Henderson's parents lived in Boise, where they had reared him. Even after graduating from the University of Idaho in 1989, he maintained many personal contacts with Boise. For instance, he received mail at his parents' residence, lived there between work assignments, and kept many belongings and his dog there. He also was registered to vote in Idaho, paid Idaho state income tax, maintained an Idaho driver's license, and maintained his bank account in Idaho. During 1990, he spent about two to three months in Boise, staying at his parents' residence. While he was there, he performed a few minor jobs to maintain or improve the family residence.

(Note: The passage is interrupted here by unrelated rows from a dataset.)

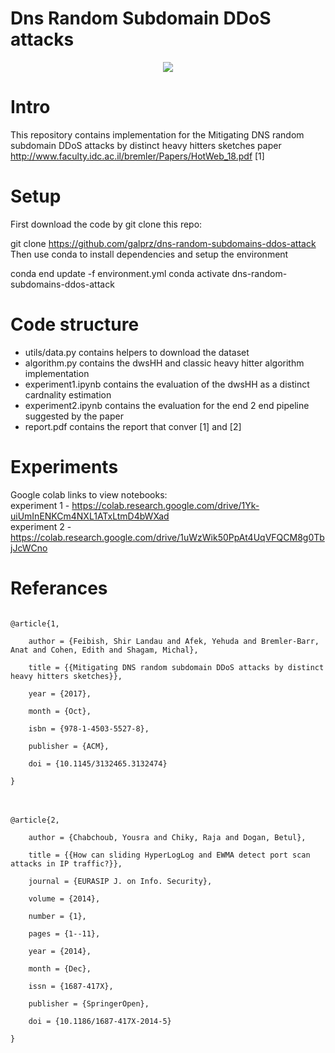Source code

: # Dns Random Subdomain DDoS attacks
<p align="center">
  <img src="https://raw.githubusercontent.com/galprz/dns-random-subdomains-ddos-attack/master/images/dns-ddos-attack.png?token=ABX63I2HLZJSGFY7MDLEI6K5UOLHQ"/>
</p>

# Intro
This repository contains implementation for the Mitigating DNS random subdomain DDoS attacks by distinct heavy hitters sketches paper http://www.faculty.idc.ac.il/bremler/Papers/HotWeb_18.pdf [1]

# Setup
First download the code by git clone this repo:

git clone https://github.com/galprz/dns-random-subdomains-ddos-attack
Then use conda to install dependencies and setup the environment

conda end update -f environment.yml
conda activate dns-random-subdomains-ddos-attack 
# Code structure

+ utils/data.py contains helpers to download the dataset
+ algorithm.py contains the dwsHH and classic heavy hitter algorithm implementation
+ experiment1.ipynb contains the evaluation of the dwsHH as a distinct cardnality estimation
+ experiment2.ipynb contains the evaluation for the end 2 end pipeline suggested by the paper
+ report.pdf contains the report that conver [1] and [2]
# Experiments
Google colab links to view notebooks:<br>
experiment 1 - https://colab.research.google.com/drive/1Yk-uiUmInENKCm4NXL1ATxLtmD4bWXad<br>
experiment 2 - https://colab.research.google.com/drive/1uWzWik50PpAt4UqVFQCM8g0TbjJcWCno<br>

# Referances
<code>
@article{1,<br>
	author = {Feibish, Shir Landau and Afek, Yehuda and Bremler-Barr, Anat and Cohen, Edith and Shagam, Michal},<br>
	title = {{Mitigating DNS random subdomain DDoS attacks by distinct heavy hitters sketches}},<br>
	year = {2017},<br>
	month = {Oct},<br>
	isbn = {978-1-4503-5527-8},<br>
	publisher = {ACM},<br>
	doi = {10.1145/3132465.3132474}<br>
}
</code>
<br><br>
<code>
@article{2,<br>
	author = {Chabchoub, Yousra and Chiky, Raja and Dogan, Betul},<br>
	title = {{How can sliding HyperLogLog and EWMA detect port scan attacks in IP traffic?}},<br>
	journal = {EURASIP J. on Info. Security},<br>
	volume = {2014},<br>
	number = {1},<br>
	pages = {1--11},<br>
	year = {2014},<br>
	month = {Dec},<br>
	issn = {1687-417X},<br>
	publisher = {SpringerOpen},<br>
	doi = {10.1186/1687-417X-2014-5}<br>
}
</code>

In 1990, Henderson worked as a stage hand for Walt Disney's World of Ice, a traveling show. His employers' corporate offices were in Vienna, Virginia. Henderson was employed on a tour by tour basis. He testified that at the end of one tour, he would be contacted about participating in the next one. Following the completion of a tour, he returned to his parents' home in Boise. He worked on three different Disney tours that year. The first lasted from January 1 to May 13, the second from July to November, and the third from December 5 to December 31. He traveled on tour to thirteen states and Japan. The tours stopped in each city for a few days or weeks. While traveling, he received $30 per day to cover expenses.
Henderson claims that he looked periodically for employment in Boise between the tours, but the evidence showed that he worked as a stage hand only for a single ZZ Top concert. The Tax Court found that while he returned to Boise in his "idle time," his source of employment during the tax year had no connection to Boise. On appeal, Henderson contends that his 1990 tax home was Boise, primarily based on his extensive personal contacts there.
Internal Revenue Code § 162(a) (2) allows a deduction for all ordinary and necessary "traveling expenses ... while away from home in the pursuit of a trade or business." 26 U.S.C. § 162(a) (2). This section embodies "a fundamental principle of taxation"-that the cost of producing income is deductible from a person's taxable income. Hantzis v. Commissioner, 638 F.2d 248, 249 (1st Cir. 1981). To qualify for the "away from home" deduction, the Supreme Court has held that the taxpayer's expenses must (1) be reasonable and necessary expenses, (2) be incurred while away from home, and (3) be incurred while in the pursuit of a trade or business. Commissioner v. Flowers, 326 U.S. 465, 470, 66 S. Ct. 250, 252-53, 90 L. Ed. 203 (1946).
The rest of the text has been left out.